● Requirement
The output should consist solely of the lines running from the one that contains "below 1.38 \(released" through the end of the records below, copied exactly.

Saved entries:
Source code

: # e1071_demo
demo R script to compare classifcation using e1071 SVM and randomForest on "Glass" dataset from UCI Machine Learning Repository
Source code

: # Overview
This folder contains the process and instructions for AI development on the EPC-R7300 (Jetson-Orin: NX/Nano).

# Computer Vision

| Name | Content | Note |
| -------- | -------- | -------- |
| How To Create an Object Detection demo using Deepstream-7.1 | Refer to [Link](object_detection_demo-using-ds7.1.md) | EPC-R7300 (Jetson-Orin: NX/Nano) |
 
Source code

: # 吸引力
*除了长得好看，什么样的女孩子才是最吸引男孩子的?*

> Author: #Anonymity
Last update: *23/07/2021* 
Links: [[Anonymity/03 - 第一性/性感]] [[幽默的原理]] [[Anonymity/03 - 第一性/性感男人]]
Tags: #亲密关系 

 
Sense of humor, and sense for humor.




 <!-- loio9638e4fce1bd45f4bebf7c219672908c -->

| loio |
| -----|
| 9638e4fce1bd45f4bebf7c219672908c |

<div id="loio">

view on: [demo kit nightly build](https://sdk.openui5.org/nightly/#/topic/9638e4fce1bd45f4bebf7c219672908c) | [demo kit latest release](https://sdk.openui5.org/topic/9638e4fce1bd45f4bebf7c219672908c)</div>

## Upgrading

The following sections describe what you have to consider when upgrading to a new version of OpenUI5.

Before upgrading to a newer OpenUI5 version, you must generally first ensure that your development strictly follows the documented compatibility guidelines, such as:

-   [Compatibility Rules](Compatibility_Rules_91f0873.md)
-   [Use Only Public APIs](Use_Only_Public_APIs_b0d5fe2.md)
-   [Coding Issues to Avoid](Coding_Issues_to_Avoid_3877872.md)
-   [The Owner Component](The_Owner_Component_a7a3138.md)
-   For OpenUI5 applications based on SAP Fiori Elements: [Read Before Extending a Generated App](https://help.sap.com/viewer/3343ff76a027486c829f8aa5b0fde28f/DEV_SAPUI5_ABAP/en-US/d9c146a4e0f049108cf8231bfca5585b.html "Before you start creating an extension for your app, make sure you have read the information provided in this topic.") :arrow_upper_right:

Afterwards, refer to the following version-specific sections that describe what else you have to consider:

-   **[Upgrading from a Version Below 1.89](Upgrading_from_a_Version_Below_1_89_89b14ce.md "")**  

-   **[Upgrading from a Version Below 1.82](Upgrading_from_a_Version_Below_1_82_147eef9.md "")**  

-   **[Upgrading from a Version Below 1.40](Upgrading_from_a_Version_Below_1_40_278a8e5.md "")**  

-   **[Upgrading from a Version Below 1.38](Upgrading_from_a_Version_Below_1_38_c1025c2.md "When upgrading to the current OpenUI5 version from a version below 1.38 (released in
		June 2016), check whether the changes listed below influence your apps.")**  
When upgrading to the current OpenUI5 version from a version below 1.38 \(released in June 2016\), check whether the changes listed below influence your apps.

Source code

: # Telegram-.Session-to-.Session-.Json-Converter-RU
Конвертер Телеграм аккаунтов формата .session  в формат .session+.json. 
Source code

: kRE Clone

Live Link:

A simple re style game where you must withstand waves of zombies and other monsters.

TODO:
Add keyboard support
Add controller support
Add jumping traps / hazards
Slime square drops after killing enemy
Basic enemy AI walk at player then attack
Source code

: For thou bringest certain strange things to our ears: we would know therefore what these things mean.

● Exercise response
When upgrading to the current OpenUI5 version from a version below 1.38 \(released in June 2016\), check whether the changes listed below influence your apps.

Source code

: # Telegram-.Session-to-.Session-.Json-Converter-RU
Конвертер Телеграм аккаунтов формата .session  в формат .session+.json. 
Source code

: kRE Clone

Live Link:

A simple re style game where you must withstand waves of zombies and other monsters.

TODO:
Add keyboard support
Add controller support
Add jumping traps / hazards
Slime square drops after killing enemy
Basic enemy AI walk at player then attack
Source code

: For thou bringest certain strange things to our ears: we would know therefore what these things mean.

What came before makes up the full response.